And then cellsnp-lite and Vireo were run:
singularity exec Demuxafy.sif cellsnp-lite -s pooled.bam -b
barcodes_pool.tsv --chrom “$(<${chr_list}chr.list.vireo.txt)” -O
$VIREO_OUTDIR -p 20 --minMAF 0.1 --minCOUNT 100 --gzip
singularity exec Demuxafy.sif vireo -c $VIREO_OUTDIR -o $VIREO_OUTDIR -N 5.
scSplit:
singularity exec Demuxafy.sif samtools view -b -S -q 10 -F 3844 pooled.bam > $SCSPLIT_OUTDIR/filtered_bam.bam
singularity exec Demuxafy.sif samtools rmdup
$SCSPLIT_OUTDIR/filtered_bam.bam
$SCSPLIT_OUTDIR/filtered_bam_dedup.bam
singularity exec Demuxafy.sif samtools sort -o
$SCSPLIT_OUTDIR/filtered_bam_dedup_sorted.bam
$SCSPLIT_OUTDIR/filtered_bam_dedup.bam
singularity exec Demuxafy.sif samtools index $SCSPLIT_OUTDIR/filtered_bam_dedup_sorted.bam
singularity exec Demuxafy.sif freebayes -f
GCF_000409795.2_Chlorocebus_sabeus_1.1_cds_from_genomic.fna -iXu -C 2 -q 1 $SCSPLIT_OUTDIR/filtered_bam_dedup_sorted.bam >
$SCSPLIT_OUTDIR/freebayes_var.vcf
singularity exec Demuxafy.sif vcftools --gzvcf
$SCSPLIT_OUTDIR/freebayes_var.vcf --minQ 30 --recode --recode-INFO-all --out $SCSPLIT_OUTDIR/freebayes_var_qual30
singularity exec Demuxafy.sif scSplit count -c
$SCSPLIT_OUTDIR/freebayes_var.vcf -v
$SCSPLIT_OUTDIR/freebayes_var_qual30.recode.vcf -i
$SCSPLIT_OUTDIR/filtered_bam_dedup_sorted.bam -b barcodes_pool.tsv -r
$SCSPLIT_OUTDIR/ref_filtered.csv -a $SCSPLIT_OUTDIR/alt_filtered.csv -o $SCSPLIT_OUTDIR
singularity exec Demuxafy.sif scSplit run -r
$SCSPLIT_OUTDIR/ref_filtered.csv -a $SCSPLIT_OUTDIR/alt_filtered.csv -n $N -o $SCSPLIT_OUTDIR
singularity exec Demuxafy.sif scSplit genotype -r
$SCSPLIT_OUTDIR/ref_filtered.csv -a $SCSPLIT_OUTDIR/alt_filtered.csv -p $SCSPLIT_OUTDIR/scSplit_P_s_c.csv -o $SCSPLIT_OUTDIR
singularity exec Demuxafy.sif bash scSplit_summary.sh
$SCSPLIT_OUTDIR/scSplit_result.csv
Pleurodeles mapping and SNP-based demultiplexing
Cell Ranger 7.0.0 mkref command was used with the above listed Pleurodeles SuperTranscriptome FASTA and gtf files to produce a Cell Ranger compatible reference. Cell Ranger 7.0.0 count command was then used to map and count reads over the transcriptome for the three transgenic animal scRNA-seq dataset.

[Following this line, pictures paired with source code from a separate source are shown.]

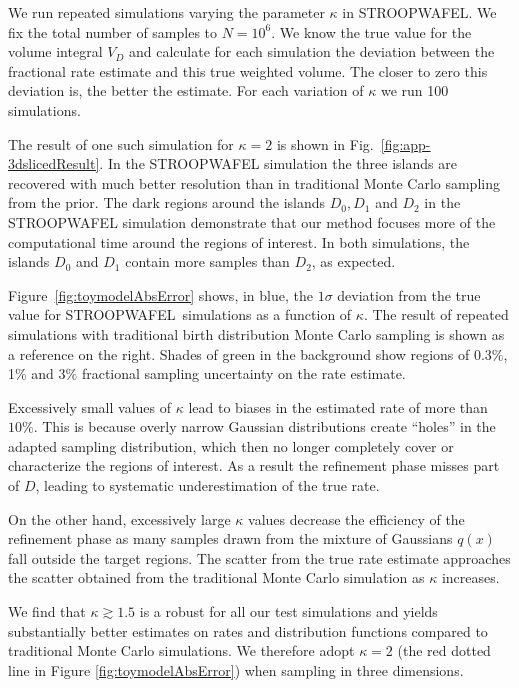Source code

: \documentclass[a4paper,fleqn,usenatbib,useAMS,usedcolumn]{mnras}
\newcommand{\AISs}{\textsc{STROOPWAFEL}}
\begin{document}
We run repeated simulations varying the parameter $\kappa$ in  \AISs.  We fix the total number of samples  to $N = 10^6$.  We know the true value for the volume integral $V_D$ and calculate for each simulation the deviation between the fractional rate estimate and this true weighted volume. The closer to zero this deviation is, the better the estimate. For each variation of $\kappa$ we run 100 simulations.  
 
 
The result of one such simulation for $\kappa = 2$ is shown in Fig.~\ref{fig:app-3dslicedResult}. In the \AISs{} simulation the three islands are recovered with much better resolution than in traditional Monte Carlo sampling from the prior. The dark regions around the islands $D_0, D_1 $ and $D_2$ in the \AISs{} simulation demonstrate that our method focuses more of the computational time around the regions of interest.  
In both simulations, the islands {$D_0$} and  {$D_1$} contain more samples than {$D_2$}, as expected. 


Figure~\ref{fig:toymodelAbsError} shows, in blue, the $1 \sigma$ deviation from the true value for \AISs \ simulations as a function of $\kappa$. The result of repeated simulations with traditional birth distribution Monte Carlo sampling is shown as a reference on the right.  Shades of green in the background show regions of 0.3$\%$, 1$\%$ and $3\%$ fractional sampling uncertainty on the rate estimate. 

Excessively small values of $\kappa$ lead to biases in the estimated rate of more than $10\%$. This is because overly narrow Gaussian distributions create ``holes'' in the adapted sampling distribution, which then no longer completely cover or characterize the regions of interest. As a result the refinement phase misses part of $D$, leading to systematic underestimation of the true rate. 

On the other hand, excessively large $\kappa$ values decrease the efficiency of the refinement phase as many samples drawn from the mixture of Gaussians $q(x)$ fall outside the target regions. The scatter from the true rate estimate approaches the scatter obtained from the traditional Monte Carlo simulation as $\kappa$ increases. 

We find that $\kappa \gtrsim 1.5$ is a robust for all our test simulations and yields substantially better estimates on rates and distribution functions compared to traditional Monte Carlo simulations. We therefore adopt $\kappa = 2$ (the red dotted line in Figure \ref{fig:toymodelAbsError}) when sampling in three dimensions.
\end{document}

Souporcell (Heaton et al, 2020)-related processes were all run from a Demuxafy (Neavin et al, 2022 Preprint) singularity image (image version 1.0.3). The remapping and variant calling stages of souporcell were run externally because of problems with timeouts on the remapping process with the large salamander transcriptome, and issues with the souporcell internal freebayes command failing. The VCF from freebayes was then used in souporcell pipeline with the --skip_remap SKIP_REMAP and--common_variants ${VCF}. Full scripts used for souporcell processes are included below. Summary of souporcell run details can be found in Fig S12.
export
SINGULARITY_BIND = “${DemuxSoupDir},${MappingAnalysisDir},${FastaDir}”

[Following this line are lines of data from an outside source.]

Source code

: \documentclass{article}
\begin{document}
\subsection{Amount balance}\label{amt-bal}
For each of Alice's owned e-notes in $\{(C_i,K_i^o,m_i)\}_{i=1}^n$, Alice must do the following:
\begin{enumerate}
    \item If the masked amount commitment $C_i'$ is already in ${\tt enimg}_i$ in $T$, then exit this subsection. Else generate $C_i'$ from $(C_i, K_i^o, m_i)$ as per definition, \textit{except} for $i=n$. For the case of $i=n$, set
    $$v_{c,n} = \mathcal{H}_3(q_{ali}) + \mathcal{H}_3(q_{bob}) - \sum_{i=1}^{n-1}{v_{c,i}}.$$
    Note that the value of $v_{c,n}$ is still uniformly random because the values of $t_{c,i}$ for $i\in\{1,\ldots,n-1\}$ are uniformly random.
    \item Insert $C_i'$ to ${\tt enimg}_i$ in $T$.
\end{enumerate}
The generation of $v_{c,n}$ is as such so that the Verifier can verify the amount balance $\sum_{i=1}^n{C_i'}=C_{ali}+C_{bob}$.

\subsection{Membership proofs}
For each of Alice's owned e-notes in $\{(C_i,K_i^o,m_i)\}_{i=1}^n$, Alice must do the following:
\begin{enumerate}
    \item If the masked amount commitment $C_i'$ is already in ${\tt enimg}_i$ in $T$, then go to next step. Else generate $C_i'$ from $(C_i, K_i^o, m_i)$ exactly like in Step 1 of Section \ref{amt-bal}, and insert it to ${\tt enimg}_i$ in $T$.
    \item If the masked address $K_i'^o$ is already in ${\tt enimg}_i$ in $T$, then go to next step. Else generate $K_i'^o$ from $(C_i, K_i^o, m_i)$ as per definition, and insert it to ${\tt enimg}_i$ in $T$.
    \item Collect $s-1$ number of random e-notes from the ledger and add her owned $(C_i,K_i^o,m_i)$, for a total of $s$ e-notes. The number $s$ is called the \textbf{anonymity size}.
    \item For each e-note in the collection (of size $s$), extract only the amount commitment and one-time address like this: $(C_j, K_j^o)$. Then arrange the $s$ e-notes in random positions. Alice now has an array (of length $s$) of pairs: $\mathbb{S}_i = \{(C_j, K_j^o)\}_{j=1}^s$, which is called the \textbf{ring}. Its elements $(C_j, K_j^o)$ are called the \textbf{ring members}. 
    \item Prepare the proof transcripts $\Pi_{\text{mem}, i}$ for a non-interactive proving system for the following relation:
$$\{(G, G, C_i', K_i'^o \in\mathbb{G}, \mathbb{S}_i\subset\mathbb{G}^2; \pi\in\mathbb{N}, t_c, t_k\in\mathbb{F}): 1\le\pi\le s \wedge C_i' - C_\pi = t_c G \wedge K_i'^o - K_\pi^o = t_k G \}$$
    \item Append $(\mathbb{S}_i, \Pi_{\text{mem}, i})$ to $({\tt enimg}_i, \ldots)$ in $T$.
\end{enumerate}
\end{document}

singularity exec ${DemuxSoupDir}Demuxafy.sif renamer.py --bam $BAM --barcodes $BARCODES --out ${OutputName}.fq
singularity exec ${DemuxSoupDir}Demuxafy.sif minimap2 -ax splice -I 9 G -t 20 -G50k -k 11 -K 50M -w 15 --sr -A2 -B8 -O12,32 -E2,1 -r200 -p.5 -N20 -f1000,5000 -n2 -m20 -s40 -g2000 -2K50m --secondary = no ${FASTA} ${OutputName}.fq > minimap.sam
singularity exec ${DemuxSoupDir}Demuxafy.sif retag.py --sam minimap.sam --out minimap_tagged.bam
singularity exec ${DemuxSoupDir}Demuxafy.sif samtools sort minimap_tagged.bam > minimap_tagged_sorted.bam
singularity exec ${DemuxSoupDir}Demuxafy.sif samtools index minimap_tagged_sorted.bam
#freebayes run:
singularity exec ${DemuxSoupDir}Demuxafy.sif freebayes -f ${FASTA} -iXu -C 2 -q 20 -n 3 -E 1 -m 30 --min-coverage 6 minimap_tagged_sorted.bam > free.vcf
#souporcell run.
VCF = ${CurrentAnalysisDir}free.vcf
singularity exec ${DemuxSoupDir}Demuxafy.sif souporcell_pipeline.py -i ${CurrentAnalysisDir}minimap_tagged_sorted.bam -b ${BARCODES} -f ${FASTA} -t 20 -o ${OutputName} -k $N --skip_remap SKIP_REMAP --common_variants ${VCF}
Pooled Pleurodeles and Notophthalmus mapping and SNP-based demultiplexing
A dual species Cell Ranger 7.0.0 reference was made using the SuperTranscriptomes and corresponding gtf files (described above) from the two species using Cell Ranger mkref command. The two species, four animal, pooled scRNA-seq from Pleurodeles and Notophthalmus dataset was then mapped to this dual species index using Cell Ranger 7.0.0 count command. In addition, the Cell Ranger 7.0.0 multi-command was used to assess multiplexing Cellplex information for all cells in the same dataset. For the Cell Ranger multi-command, the following flags were used: (expect cells 10,000, min-assignment-confidence 0.6). Souporcell demultiplexing was run identically to above on the Pleurodeles only samples but with N = 4, and the relevant FASTQ and dual species reference transcriptome FASTA files.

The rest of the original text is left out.